Macrophage-induced neurotoxicity is mediated by glutamate and attenuated by glutaminase inhibitors and gap junction inhibitors.

We have shown previously, that the most neurotoxic factor from activated microglia is glutamate that is produced by glutaminase utilizing extracellular glutamine as a substrate. Drugs that inhibit glutaminase or gap junction through which the glutamate is released were effective in reducing neurotoxic activity of microglia. In this study, to elucidate whether or not a similar mechanism is operating in macrophages infiltrating into the central nervous system during inflammatory, demyelinating, and ischemic brain diseases, we examined the neurotoxicity induced by macrophages, in comparison with microglia in vitro. LPS- or TNF-alpha-stimulated macrophage-conditioned media induced robust neurotoxicity, which was completely inhibited by the NMDA receptor antagonist MK801. Both the glutaminase inhibitor 6-diazo-5-oxo-l-norleucine (DON), and the gap junction inhibitor carbenoxolone (CBX), effectively suppressed glutamate production and subsequent neurotoxicity by activated macrophages.
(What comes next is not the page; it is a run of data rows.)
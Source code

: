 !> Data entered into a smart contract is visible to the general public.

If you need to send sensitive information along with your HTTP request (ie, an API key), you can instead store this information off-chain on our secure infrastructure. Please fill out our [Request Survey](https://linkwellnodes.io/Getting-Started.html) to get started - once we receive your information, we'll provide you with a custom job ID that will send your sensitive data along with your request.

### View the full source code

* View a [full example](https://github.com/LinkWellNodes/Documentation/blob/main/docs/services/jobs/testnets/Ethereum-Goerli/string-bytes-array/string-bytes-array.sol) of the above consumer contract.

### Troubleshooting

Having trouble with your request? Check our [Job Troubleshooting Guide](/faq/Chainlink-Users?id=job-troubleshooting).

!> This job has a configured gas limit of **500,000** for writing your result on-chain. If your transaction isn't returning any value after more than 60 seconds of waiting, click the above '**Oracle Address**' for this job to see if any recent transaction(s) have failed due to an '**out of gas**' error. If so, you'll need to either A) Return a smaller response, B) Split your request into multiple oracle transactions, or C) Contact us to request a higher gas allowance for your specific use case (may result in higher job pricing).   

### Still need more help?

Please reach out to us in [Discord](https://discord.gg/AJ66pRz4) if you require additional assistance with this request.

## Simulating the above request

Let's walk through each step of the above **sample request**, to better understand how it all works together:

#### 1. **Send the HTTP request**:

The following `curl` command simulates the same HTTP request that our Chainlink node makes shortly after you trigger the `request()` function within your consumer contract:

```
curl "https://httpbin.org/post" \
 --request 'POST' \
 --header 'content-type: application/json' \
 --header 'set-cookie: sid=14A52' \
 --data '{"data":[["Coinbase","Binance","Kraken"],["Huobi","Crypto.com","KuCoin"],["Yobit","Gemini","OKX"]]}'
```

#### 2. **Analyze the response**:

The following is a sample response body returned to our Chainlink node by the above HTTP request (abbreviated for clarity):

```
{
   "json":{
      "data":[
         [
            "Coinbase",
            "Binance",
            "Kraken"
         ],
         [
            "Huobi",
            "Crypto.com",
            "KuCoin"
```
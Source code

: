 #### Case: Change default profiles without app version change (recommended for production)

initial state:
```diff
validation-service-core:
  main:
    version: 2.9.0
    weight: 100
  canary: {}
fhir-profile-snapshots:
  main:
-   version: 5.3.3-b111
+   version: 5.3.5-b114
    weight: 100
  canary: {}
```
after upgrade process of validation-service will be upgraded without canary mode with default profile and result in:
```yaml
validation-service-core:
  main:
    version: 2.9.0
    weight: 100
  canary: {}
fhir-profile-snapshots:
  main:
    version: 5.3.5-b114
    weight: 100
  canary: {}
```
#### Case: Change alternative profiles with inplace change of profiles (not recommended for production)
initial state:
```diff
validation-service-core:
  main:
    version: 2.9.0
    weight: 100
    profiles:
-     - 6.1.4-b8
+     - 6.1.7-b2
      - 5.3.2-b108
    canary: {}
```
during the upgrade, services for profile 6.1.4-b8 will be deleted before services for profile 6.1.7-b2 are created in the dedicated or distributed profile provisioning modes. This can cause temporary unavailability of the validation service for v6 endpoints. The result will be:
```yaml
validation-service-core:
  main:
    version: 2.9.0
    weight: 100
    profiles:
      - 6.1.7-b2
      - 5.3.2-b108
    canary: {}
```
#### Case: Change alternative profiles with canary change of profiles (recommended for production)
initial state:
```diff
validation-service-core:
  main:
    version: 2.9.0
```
These results revealed that macrophages produce glutamate via glutaminase from extracelluar glutamine, and release it through gap junctions. This study demonstrated that a similar machinery is operating in macrophages as well, and DON and CBX that prevent microglia-mediated neurotoxicity should be effective for preventing macrophage-mediated neurotoxicity. Thus, these drugs may be effective therapeutic reagents for inflammatory, demyelinating, and ischemic brain diseases.